(Bukan) Update Status
Kedua mempelai berdiri di depan penghulu, mempelai pria mengucapkan ijab. Setelah ijab selesai, sang mempelai pria mengeluarkan handphone dari sakunya.
“Ngapain?” tanya sang mempelai wanita.
“Update status.” jawab sang pria singkat.
Adegan ini akan menjadi pemandangan umum di pernikahan era digital atau kehidupan digital yang lain. Kadangkala kita terobsesi untuk mendokumentasikan dan membagi keseharian kita, pengalaman menarik dan kadang kita terlalu terbiasa dengan itu dan lupa satu hal penting. Menikmatinya.

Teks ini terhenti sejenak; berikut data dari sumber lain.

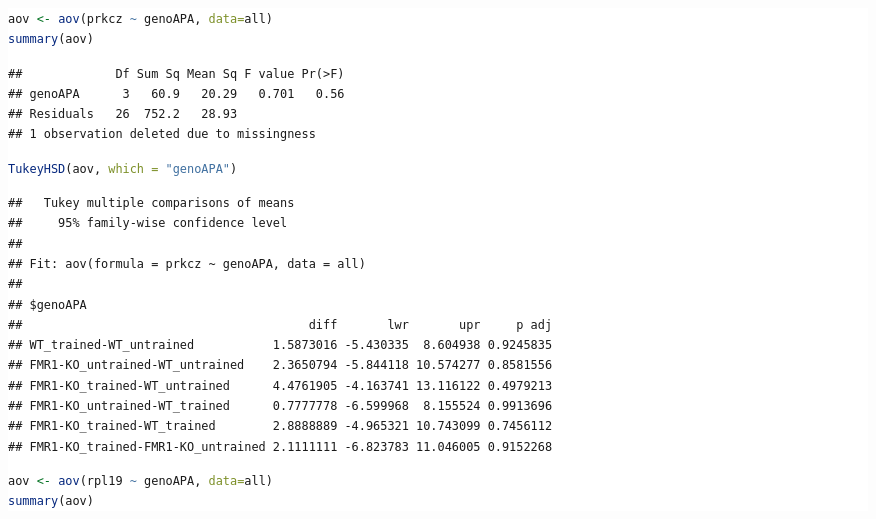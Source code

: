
 ``` r
aov <- aov(prkcz ~ genoAPA, data=all)
summary(aov) 
```

    ##             Df Sum Sq Mean Sq F value Pr(>F)
    ## genoAPA      3   60.9   20.29   0.701   0.56
    ## Residuals   26  752.2   28.93               
    ## 1 observation deleted due to missingness

``` r
TukeyHSD(aov, which = "genoAPA") 
```

    ##   Tukey multiple comparisons of means
    ##     95% family-wise confidence level
    ## 
    ## Fit: aov(formula = prkcz ~ genoAPA, data = all)
    ## 
    ## $genoAPA
    ##                                        diff       lwr       upr     p adj
    ## WT_trained-WT_untrained           1.5873016 -5.430335  8.604938 0.9245835
    ## FMR1-KO_untrained-WT_untrained    2.3650794 -5.844118 10.574277 0.8581556
    ## FMR1-KO_trained-WT_untrained      4.4761905 -4.163741 13.116122 0.4979213
    ## FMR1-KO_untrained-WT_trained      0.7777778 -6.599968  8.155524 0.9913696
    ## FMR1-KO_trained-WT_trained        2.8888889 -4.965321 10.743099 0.7456112
    ## FMR1-KO_trained-FMR1-KO_untrained 2.1111111 -6.823783 11.046005 0.9152268

``` r
aov <- aov(rpl19 ~ genoAPA, data=all)
summary(aov) 
```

Tak jarang saat di konser musik kita melihat kamera dan handphone teracung di udara dan livetweet mengalir deras selama konser. Hal ini menyebalkan karena dua hal, satu, hal ini membuat sebal karena orang yang tidak bisa mengikuti konser iri, kedua membuat kita gagal menghayati pengalaman, euforia dan aura yang berusaha dibangun oleh para musikus dalam konser.
Sayang, saat kita harusnya menikmati pengalaman-pengalaman hidup kita akhirnya terjebak dalam usaha untuk mendokumentasikannya, baik lewat status twitter, foto di facebook maupun check-in di foursquare.
Kita perlu menikmati bunga mawar di taman, bukan memfoto bunga mawar dengan sejuta pose.